What is expected :: Filter the entries for the string "myFunction". Copy each line that has it.

Provided information ::
= Beginning of Section =

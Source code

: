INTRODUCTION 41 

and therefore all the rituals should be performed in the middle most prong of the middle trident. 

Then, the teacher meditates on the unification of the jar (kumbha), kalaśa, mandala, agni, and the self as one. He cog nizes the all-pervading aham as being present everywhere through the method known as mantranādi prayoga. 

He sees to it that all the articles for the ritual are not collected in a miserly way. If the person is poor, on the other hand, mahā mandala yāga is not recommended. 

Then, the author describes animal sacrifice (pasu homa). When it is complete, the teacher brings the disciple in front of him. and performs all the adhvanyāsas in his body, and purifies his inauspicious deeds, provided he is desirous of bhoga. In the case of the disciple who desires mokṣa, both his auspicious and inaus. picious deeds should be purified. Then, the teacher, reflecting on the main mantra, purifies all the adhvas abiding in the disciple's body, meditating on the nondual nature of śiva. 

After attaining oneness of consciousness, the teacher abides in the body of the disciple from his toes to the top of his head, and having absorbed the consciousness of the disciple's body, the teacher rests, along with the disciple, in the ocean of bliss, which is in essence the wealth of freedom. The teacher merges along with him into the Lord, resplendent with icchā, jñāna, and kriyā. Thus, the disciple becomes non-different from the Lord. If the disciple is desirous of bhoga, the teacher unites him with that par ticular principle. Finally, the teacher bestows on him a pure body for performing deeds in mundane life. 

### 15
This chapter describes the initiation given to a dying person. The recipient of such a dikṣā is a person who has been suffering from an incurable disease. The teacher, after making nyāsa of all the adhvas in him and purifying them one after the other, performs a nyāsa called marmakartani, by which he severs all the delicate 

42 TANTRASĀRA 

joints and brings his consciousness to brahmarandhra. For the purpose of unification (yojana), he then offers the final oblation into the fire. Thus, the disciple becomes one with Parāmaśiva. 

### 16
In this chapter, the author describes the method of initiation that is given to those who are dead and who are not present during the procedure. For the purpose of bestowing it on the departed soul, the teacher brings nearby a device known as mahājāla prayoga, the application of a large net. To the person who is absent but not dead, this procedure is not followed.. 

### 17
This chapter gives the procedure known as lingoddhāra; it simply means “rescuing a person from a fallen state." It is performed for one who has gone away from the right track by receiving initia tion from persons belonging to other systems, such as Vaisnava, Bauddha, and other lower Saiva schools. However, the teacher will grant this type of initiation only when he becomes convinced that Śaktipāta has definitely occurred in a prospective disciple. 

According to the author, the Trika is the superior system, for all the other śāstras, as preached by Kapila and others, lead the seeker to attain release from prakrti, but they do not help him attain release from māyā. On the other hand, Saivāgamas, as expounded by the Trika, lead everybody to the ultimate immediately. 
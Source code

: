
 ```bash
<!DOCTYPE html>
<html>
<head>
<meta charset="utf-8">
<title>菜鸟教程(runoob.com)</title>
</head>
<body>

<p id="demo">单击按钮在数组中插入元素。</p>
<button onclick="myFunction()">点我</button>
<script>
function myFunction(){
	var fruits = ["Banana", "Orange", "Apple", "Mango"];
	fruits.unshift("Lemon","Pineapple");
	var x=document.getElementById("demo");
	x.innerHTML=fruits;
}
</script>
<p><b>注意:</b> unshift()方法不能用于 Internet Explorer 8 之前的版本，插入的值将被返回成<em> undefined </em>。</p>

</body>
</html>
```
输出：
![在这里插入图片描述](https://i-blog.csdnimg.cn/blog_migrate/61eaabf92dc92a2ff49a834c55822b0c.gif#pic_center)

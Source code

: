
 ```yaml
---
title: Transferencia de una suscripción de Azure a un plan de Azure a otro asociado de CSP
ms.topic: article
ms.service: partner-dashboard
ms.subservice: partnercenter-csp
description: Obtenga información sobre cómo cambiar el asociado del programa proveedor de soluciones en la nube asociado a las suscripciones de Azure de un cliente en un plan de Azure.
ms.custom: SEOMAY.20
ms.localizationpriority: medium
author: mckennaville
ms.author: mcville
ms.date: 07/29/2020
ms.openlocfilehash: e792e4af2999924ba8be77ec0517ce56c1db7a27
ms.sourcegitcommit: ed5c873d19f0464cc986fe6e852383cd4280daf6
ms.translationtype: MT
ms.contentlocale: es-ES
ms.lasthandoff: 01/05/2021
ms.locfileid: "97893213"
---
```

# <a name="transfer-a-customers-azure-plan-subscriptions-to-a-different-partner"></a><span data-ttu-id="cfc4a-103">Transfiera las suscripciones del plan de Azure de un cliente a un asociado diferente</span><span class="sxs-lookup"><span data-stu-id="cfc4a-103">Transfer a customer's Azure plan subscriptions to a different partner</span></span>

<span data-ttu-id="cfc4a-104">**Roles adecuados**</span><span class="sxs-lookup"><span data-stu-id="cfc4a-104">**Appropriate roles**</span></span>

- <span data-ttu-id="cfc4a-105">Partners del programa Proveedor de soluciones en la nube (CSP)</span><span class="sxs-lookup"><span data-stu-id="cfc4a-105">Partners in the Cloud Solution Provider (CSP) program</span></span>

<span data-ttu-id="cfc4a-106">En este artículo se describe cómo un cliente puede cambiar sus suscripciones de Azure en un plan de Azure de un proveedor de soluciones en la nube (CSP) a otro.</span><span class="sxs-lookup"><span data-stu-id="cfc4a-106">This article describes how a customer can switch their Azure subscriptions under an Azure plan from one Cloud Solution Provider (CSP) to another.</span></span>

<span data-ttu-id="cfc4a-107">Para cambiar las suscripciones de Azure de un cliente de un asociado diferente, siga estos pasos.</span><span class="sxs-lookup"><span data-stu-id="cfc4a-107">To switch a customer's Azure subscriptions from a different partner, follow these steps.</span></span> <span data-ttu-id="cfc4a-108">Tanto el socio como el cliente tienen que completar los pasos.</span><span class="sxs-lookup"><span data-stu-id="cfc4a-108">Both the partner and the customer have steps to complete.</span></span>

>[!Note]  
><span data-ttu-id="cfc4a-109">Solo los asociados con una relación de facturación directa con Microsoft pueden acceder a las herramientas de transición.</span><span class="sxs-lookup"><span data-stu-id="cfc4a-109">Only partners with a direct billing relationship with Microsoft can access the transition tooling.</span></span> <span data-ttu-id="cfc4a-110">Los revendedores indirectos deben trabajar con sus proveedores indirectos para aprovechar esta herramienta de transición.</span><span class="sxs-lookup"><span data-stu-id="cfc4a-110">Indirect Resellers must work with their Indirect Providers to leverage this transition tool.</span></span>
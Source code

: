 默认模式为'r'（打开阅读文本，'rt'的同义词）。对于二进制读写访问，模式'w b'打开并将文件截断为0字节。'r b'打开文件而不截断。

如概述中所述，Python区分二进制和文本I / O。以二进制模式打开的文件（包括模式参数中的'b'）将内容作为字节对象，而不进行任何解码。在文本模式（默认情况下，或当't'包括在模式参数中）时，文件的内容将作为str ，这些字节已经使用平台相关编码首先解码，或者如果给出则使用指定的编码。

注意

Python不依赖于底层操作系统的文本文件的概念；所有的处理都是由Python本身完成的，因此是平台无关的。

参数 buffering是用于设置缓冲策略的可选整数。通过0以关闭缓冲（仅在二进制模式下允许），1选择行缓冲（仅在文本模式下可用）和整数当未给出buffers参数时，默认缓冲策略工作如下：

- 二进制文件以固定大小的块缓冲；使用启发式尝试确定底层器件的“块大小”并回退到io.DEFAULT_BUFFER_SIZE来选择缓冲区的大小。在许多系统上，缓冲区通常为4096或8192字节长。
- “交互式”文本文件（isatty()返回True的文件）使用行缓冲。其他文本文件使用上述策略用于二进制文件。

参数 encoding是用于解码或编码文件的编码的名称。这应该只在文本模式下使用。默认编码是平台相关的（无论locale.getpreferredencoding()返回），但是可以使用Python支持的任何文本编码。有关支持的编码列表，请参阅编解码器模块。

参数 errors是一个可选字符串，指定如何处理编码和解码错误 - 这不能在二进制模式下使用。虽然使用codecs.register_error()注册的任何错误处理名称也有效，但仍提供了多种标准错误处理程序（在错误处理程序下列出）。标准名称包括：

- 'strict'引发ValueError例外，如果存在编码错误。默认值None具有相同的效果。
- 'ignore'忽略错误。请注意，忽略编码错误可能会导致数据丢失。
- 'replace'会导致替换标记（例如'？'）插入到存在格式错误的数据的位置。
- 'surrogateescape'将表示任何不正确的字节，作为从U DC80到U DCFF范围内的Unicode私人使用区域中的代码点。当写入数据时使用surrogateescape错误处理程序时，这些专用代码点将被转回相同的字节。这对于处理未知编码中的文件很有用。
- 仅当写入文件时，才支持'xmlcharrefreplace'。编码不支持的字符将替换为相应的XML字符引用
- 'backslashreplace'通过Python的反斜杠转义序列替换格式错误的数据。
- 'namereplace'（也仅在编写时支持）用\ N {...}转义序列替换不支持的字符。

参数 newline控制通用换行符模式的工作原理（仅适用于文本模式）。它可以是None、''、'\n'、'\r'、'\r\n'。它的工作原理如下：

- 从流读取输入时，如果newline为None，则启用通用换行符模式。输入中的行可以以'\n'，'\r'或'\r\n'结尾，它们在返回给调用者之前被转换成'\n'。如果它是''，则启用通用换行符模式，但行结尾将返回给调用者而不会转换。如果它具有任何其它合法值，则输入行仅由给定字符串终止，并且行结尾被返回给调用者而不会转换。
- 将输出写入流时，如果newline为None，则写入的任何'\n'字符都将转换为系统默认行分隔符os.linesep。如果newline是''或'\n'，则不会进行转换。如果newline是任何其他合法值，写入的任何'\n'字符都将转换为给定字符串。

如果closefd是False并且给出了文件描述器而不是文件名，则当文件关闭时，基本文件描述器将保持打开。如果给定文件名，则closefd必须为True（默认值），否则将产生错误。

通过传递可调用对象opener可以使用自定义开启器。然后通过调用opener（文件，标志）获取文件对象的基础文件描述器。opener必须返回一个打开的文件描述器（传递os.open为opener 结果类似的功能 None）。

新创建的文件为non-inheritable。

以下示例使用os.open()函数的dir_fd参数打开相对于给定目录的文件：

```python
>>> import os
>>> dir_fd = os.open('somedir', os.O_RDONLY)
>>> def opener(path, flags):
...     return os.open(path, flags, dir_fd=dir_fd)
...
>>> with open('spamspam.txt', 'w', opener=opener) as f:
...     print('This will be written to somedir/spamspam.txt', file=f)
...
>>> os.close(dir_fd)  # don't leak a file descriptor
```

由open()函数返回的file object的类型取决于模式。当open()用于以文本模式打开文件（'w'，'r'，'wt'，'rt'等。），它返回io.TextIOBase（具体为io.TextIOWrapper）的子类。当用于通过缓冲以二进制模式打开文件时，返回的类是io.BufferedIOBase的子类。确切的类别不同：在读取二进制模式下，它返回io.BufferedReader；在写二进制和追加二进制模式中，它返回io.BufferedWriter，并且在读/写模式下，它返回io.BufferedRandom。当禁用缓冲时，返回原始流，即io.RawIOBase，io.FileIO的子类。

= End of Section =

Response to the exercise ::
<button onclick="myFunction()">点我</button>
function myFunction(){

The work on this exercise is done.